Help on image_to_string object seems quite simple and straightforward.
help(pytesseract.pytesseract.image_to_string)
Help on function image_to_string in module pytesseract.pytesseract:
image_to_string(image, lang=None, config=”, nice=0, output_type=’string’) Returns the result of a Tesseract OCR run on the provided image to string
f = r'c:/Users/t/Desktop/default.png'
img = Image.open(f)
img.show()
ACTUAL OCR PART
We’ve opened an image with text. Let’s start doing some OCR!
text = pytesseract.image_to_string(img)
print(text)
Output:
Holy Python
PYTHON HOLLINESS
CONCLUSION
Yes, OCR is that simple! Thanks to Python and Pytesseract.
OCR’s scope is deeper than this quick tutorial but this tutorial can get you started!
One simple technique that can be used when OCR is not very successful is to convert image to black and white using PIL library. This usually improves pytesseract’s reading abilities.
You will discover that image types such as: “RGB”, “RGBA”, “RGBa”, “1”, “L” can dictate methods you can and cannot use.

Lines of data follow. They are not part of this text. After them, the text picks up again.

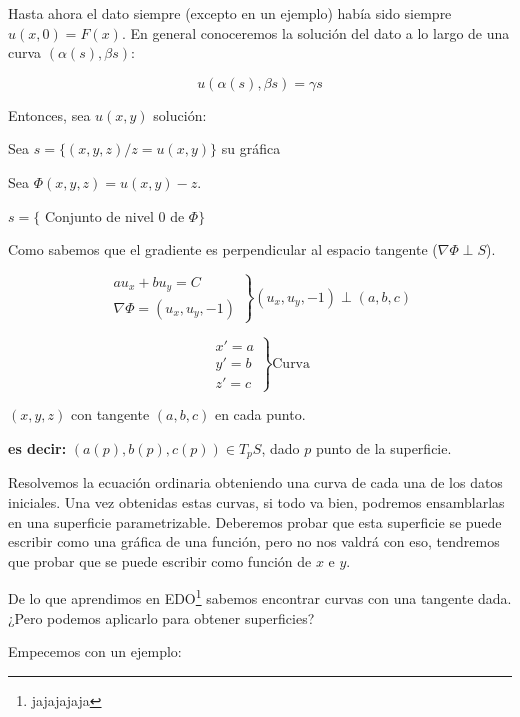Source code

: 	Hasta ahora el dato siempre (excepto en un ejemplo)%
	había sido siempre $u(x,0) = F(x)$. En general conoceremos la solución del dato a lo largo de una curva $(\alpha(s),\beta{s})$:

	$$ u(\alpha(s),\beta{s}) = \gamma{s} $$

	Entonces, sea $u(x,y)$ solución:

	Sea $s = \{(x,y,z) / z = u(x,y)\}$ su gráfica

	Sea $\Phi(x,y,z) = u(x,y) - z$.

	$s = \{$ Conjunto de nivel 0 de $ \Phi \}$

	Como sabemos que el gradiente es perpendicular al espacio tangente ($\nabla \Phi \perp S$).

	\begin{equation*}
		\left.
		\begin{array}{rl}
			au_x + bu_y = C \\
			\nabla \Phi = (u_x, u_y, -1)
		\end{array}
		\right\} (u_x,u_y, -1) \perp (a,b,c)
	\end{equation*}

	\begin{equation*}
		\left.
		\begin{array}{rl}
			x' = a \\
			y' = b \\
			z' = c
		\end{array}
		\right\} \text{Curva}
	\end{equation*}

	$(x,y,z)$ con tangente $(a,b,c)$ en cada punto.

	\textbf{es decir:} $(a(p),b(p),c(p)) \in T_pS$, dado $p$ punto de la superficie.


	Resolvemos la ecuación ordinaria obteniendo una curva de cada una de los datos iniciales. Una vez obtenidas estas curvas, si todo va bien, podremos ensamblarlas en una superficie parametrizable. Deberemos probar que esta superficie se puede escribir como una gráfica de una función, pero no nos valdrá con eso, tendremos que probar que se puede escribir como función de $x$ e $y$.

	De lo que aprendimos en EDO\footnote{jajajajaja} sabemos encontrar curvas con una tangente dada. ¿Pero podemos aplicarlo para obtener superficies?

	Empecemos con un ejemplo:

Sometimes you might have to do image type conversions using .convert(type).
Also, text on the image can blend with the image and for many reasons it can be harder to extract so there are different methods and parameters to prepare the image for pytesseract such as binarization and converting it to black and white type.
We hope this quick tutorial will be eye opening and motivating to get you started to explore incredible OCR possibilities with Python.